Since we opened in 1983 we have always tried to make our store a community where you can not only buy books but also meet and discuss culinary ideas with authors, chefs, and those passionate about food. It creates and fosters a new generation of cooks, both for home and professional kitchens. At the same time we want to inspire and reinvigorate those who have been cooking for a while. To see people’s faces light up with enthusiasm and passion when they meet their culinary heroes, such as Thomas Keller or Julia Child, or engage with an author such as Magnus Nilsson, Alex Atala and our own Canadian talent such as Mark McEwan, Michael Smith or Lynn Crawford. It’s being a part of the magic. None of this you get in an online experience.
EYB: Why do the customers in your store prefer to come to The Cookbook Store?
We first, and foremost, love people.

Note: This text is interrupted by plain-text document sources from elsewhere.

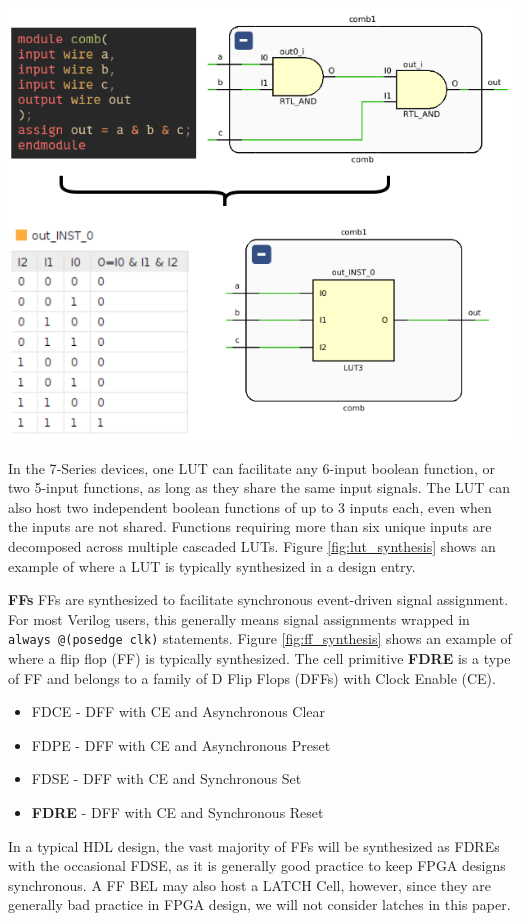 \documentclass{article}
\begin{document}
\begin{multicols}{2}
        {
            \centering
            \includegraphics[width=\columnwidth]{figures/lut_synthesis.png}
            \label{fig:lut_synthesis}
        }
        \vspace{1.0cm}

        In the 7‑Series devices, one LUT can facilitate any 6-input boolean function, or two 5-input functions, as long as they share the same input signals.  
        The LUT can also host two independent boolean functions of up to 3 inputs each, even when the inputs are not shared.  
        Functions requiring more than six unique inputs are decomposed across multiple cascaded LUTs.
        Figure \ref{fig:lut_synthesis} shows an example of where a LUT is typically synthesized in a design entry. 


    \textbf{FFs} \quad
        FFs are synthesized to facilitate synchronous event-driven signal assignment. 
        For most Verilog users, this generally means signal assignments wrapped in \texttt{always @(posedge clk)} statements. 
        Figure \ref{fig:ff_synthesis} shows an example of where a flip flop (FF) is typically synthesized. 
        The cell primitive \textbf{FDRE} is a type of FF and belongs to a family of D Flip Flops (DFFs) with Clock Enable (CE). 
        \begin{itemize}
            \item FDCE - DFF with CE and Asynchronous Clear
            \item FDPE - DFF with CE and Asynchronous Preset
            \item FDSE - DFF with CE and Synchronous Set
            \item \textbf{FDRE} - DFF with CE and Synchronous Reset
        \end{itemize}
        In a typical HDL design, the vast majority of FFs will be synthesized as FDREs with the occasional FDSE, as it is generally good practice to keep FPGA designs synchronous. 
        A FF BEL may also host a LATCH Cell, however, since they are generally bad practice in FPGA design, we will not consider latches in this paper. 


\end{multicols}
\end{document}
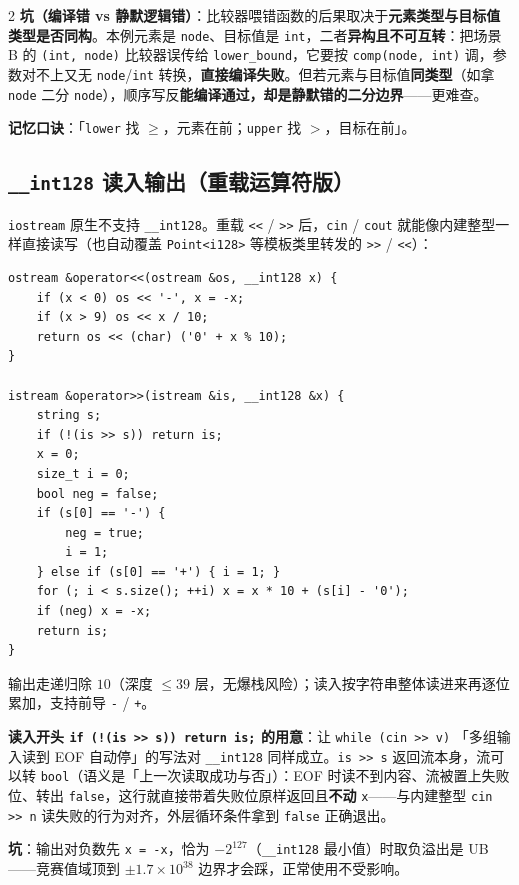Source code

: \begin{multicols*}{2}
		\textbf{坑（编译错 vs 静默逻辑错）}：比较器喂错函数的后果取决于\textbf{元素类型与目标值类型是否同构}。本例元素是 \texttt{node}、目标值是 \texttt{int}，二者\textbf{异构且不可互转}：把场景 B 的 \texttt{(int, node)} 比较器误传给 \texttt{lower\_bound}，它要按 \texttt{comp(node, int)} 调，参数对不上又无 \texttt{node}/\texttt{int} 转换，\textbf{直接编译失败}。但若元素与目标值\textbf{同类型}（如拿 \texttt{node} 二分 \texttt{node}），顺序写反\textbf{能编译通过，却是静默错的二分边界}——更难查。

		\textbf{记忆口诀}：「\texttt{lower} 找 $\ge$，元素在前；\texttt{upper} 找 $>$，目标在前」。

		\subsection{\texttt{\_\_int128} 读入输出（重载运算符版）}

		\texttt{iostream} 原生不支持 \texttt{\_\_int128}。重载 \texttt{<<} / \texttt{>>} 后，\texttt{cin} / \texttt{cout} 就能像内建整型一样直接读写（也自动覆盖 \texttt{Point<i128>} 等模板类里转发的 \texttt{>>} / \texttt{<<}）：

		\begin{verbatim}
ostream &operator<<(ostream &os, __int128 x) {
	if (x < 0) os << '-', x = -x;
	if (x > 9) os << x / 10;
	return os << (char) ('0' + x % 10);
}

istream &operator>>(istream &is, __int128 &x) {
	string s;
	if (!(is >> s)) return is;
	x = 0;
	size_t i = 0;
	bool neg = false;
	if (s[0] == '-') {
		neg = true;
		i = 1;
	} else if (s[0] == '+') { i = 1; }
	for (; i < s.size(); ++i) x = x * 10 + (s[i] - '0');
	if (neg) x = -x;
	return is;
}
		\end{verbatim}

		输出走递归除 $10$（深度 $\le 39$ 层，无爆栈风险）；读入按字符串整体读进来再逐位累加，支持前导 \texttt{-} / \texttt{+}。

		\textbf{读入开头 \texttt{if (!(is >> s)) return is;} 的用意}：让 \texttt{while (cin >> v)} 「多组输入读到 EOF 自动停」的写法对 \texttt{\_\_int128} 同样成立。\texttt{is >> s} 返回流本身，流可以转 \texttt{bool}（语义是「上一次读取成功与否」）：EOF 时读不到内容、流被置上失败位、转出 \texttt{false}，这行就直接带着失败位原样返回且\textbf{不动} \texttt{x}——与内建整型 \texttt{cin >> n} 读失败的行为对齐，外层循环条件拿到 \texttt{false} 正确退出。

		\textbf{坑}：输出对负数先 \texttt{x = -x}，恰为 $-2^{127}$（\texttt{\_\_int128} 最小值）时取负溢出是 UB——竞赛值域顶到 $\pm 1.7 \times 10^{38}$ 边界才会踩，正常使用不受影响。


\end{multicols*}
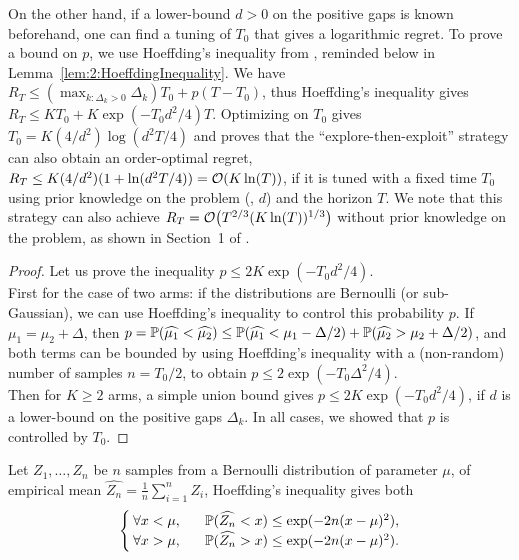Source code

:On the other hand, if a lower-bound $d>0$ on the positive gaps is known beforehand, one can find a tuning of $T_0$ that gives a logarithmic regret.
%
To prove a bound on $p$, we use Hoeffding's inequality from \cite{hoeffding1963probability}, reminded below in Lemma~\ref{lem:2:HoeffdingInequality}.
%
We have $R_T \leq (\max_{k: \Delta_k > 0} \Delta_k) T_0 + p (T - T_0)$, thus Hoeffding's inequality gives $R_T \leq K T_0 + K \exp(-T_0 d^2/4) T$. Optimizing on $T_0$ gives $T_0 = K (4/d^2) \log(d^2 T / 4)$
and proves that the ``explore-then-exploit'' strategy can also obtain an order-optimal regret, $R_T \leq K (4/d^2) (1 + \ln(d^2 T / 4)) = \mathop{}\mathopen{}\mathcal{O}\mathopen{}\left(K \ln(T)\right)$, if it is tuned with a fixed time $T_0$ using prior knowledge on the problem (\ie, $d$) and the horizon $T$.
%
We note that this strategy can also achieve $R_T = \mathop{}\mathopen{}\mathcal{O}\mathopen{}\left(T^{2/3} (K \ln(T))^{1/3}\right)$ without prior knowledge on the problem, as shown in Section~1 of \cite{Slivkins2019}.
%
\begin{proof}
    Let us prove the inequality $p \leq 2 K \exp(-T_0 d^2 / 4)$.\\
    \indent
    First for the case of two arms:
    if the distributions are Bernoulli (or sub-Gaussian), we can use Hoeffding's inequality to control this probability $p$.
    If $\mu_1 = \mu_2 + \Delta$, then
    $p = \mathbb{P}(\widehat{\mu_1} < \widehat{\mu_2}) \leq \mathbb{P}(\widehat{\mu_1} < \mu_1 - \Delta/2) + \mathbb{P}(\widehat{\mu_2} > \mu_2 + \Delta/2)$, and both terms can be bounded by using Hoeffding's inequality with a (non-random) number of samples $n=T_0/2$,
    to obtain $p \leq 2 \exp(-T_0 \Delta^2 / 4)$.\\
    \indent
    Then for $K\geq2$ arms, a simple union bound gives
    $p \leq 2 K \exp(-T_0 d^2 / 4)$, if $d$ is a lower-bound on the positive gaps $\Delta_k$.
    In all cases, we showed that $p$ is controlled by $T_0$.
\end{proof}

\begin{lemma}\label{lem:2:HoeffdingInequality}
    Let $Z_1,\dots,Z_n$ be $n$ \iid{} samples from a Bernoulli distribution of parameter $\mu$, of empirical mean $\widehat{Z_n} = \frac{1}{n} \sum\limits_{i=1}^n Z_i$, Hoeffding's inequality gives both
    \begin{align}\label{eq:2:HoeffdingInequality}
        \begin{cases}
            \forall x < \mu, \;\;\; & \mathbb{P}(\widehat{Z_n} < x) \leq \exp(-2 n (x-\mu)^2),
            \\
            \forall x > \mu, \;\;\; & \mathbb{P}(\widehat{Z_n} > x) \leq \exp(-2 n (x-\mu)^2).
        \end{cases}
    \end{align}
\end{lemma}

You can’t be in retail and not be a people person. Plus we get to work with food, wine, and publishing industries – what’s not to like! We engage with the culinary world and connect it to the public in a meaningful way. For example, yes we can host Ferran Adrià for over 500 people but we also hold knife skills classes for those who are just starting out. Both are equally important and I think our customers look to us to engage with them beyond the cookbooks. Of course we draw on over 30 years experience, we have had chefs, food stylists, cookbook authors, on staff; we currently have a very knowledgeable person on staff who is vegan; people trust us to recommend a book that will fit their needs. We really just talk food all day long!
EYB: Do you specialize in any particular areas of cookbooks?
We obviously can’t be all things to all people but we try, we sell just as much of Muffin Mania ( an iconic self published Canadian cookbook) as we do the latest chef book. So we try to keep a broad spectrum of books.
EYB: What are the big sellers at The Cookbook Store?
Today? This week? Last month? Gosh it changes but at this time of year January focuses on healthy food, simple dishes. So: Plenty, Grain Power, One Good Dish, Gramercy Tavern, For the Love of Soup, Tartine No 3.
EYB: What type of books do you like to cook from yourself? Do you have a favorite cookbook of all time?
I’m more of a classics person sprinkled with new ideas and I tend to focus on authors rather than specific books. I do keep a large collection of Canadian books as they sadly tend to go out of print faster. My list would include Marcella Hazan, Deborah Madison, Lucy Waverman, Julia Child, Dianne Rosen Worthington, Nigel Slater, Nigella Lawson and then David Tanis, Canal House, Ottolenghi, Yvette Van Boven. I think I’d better stop!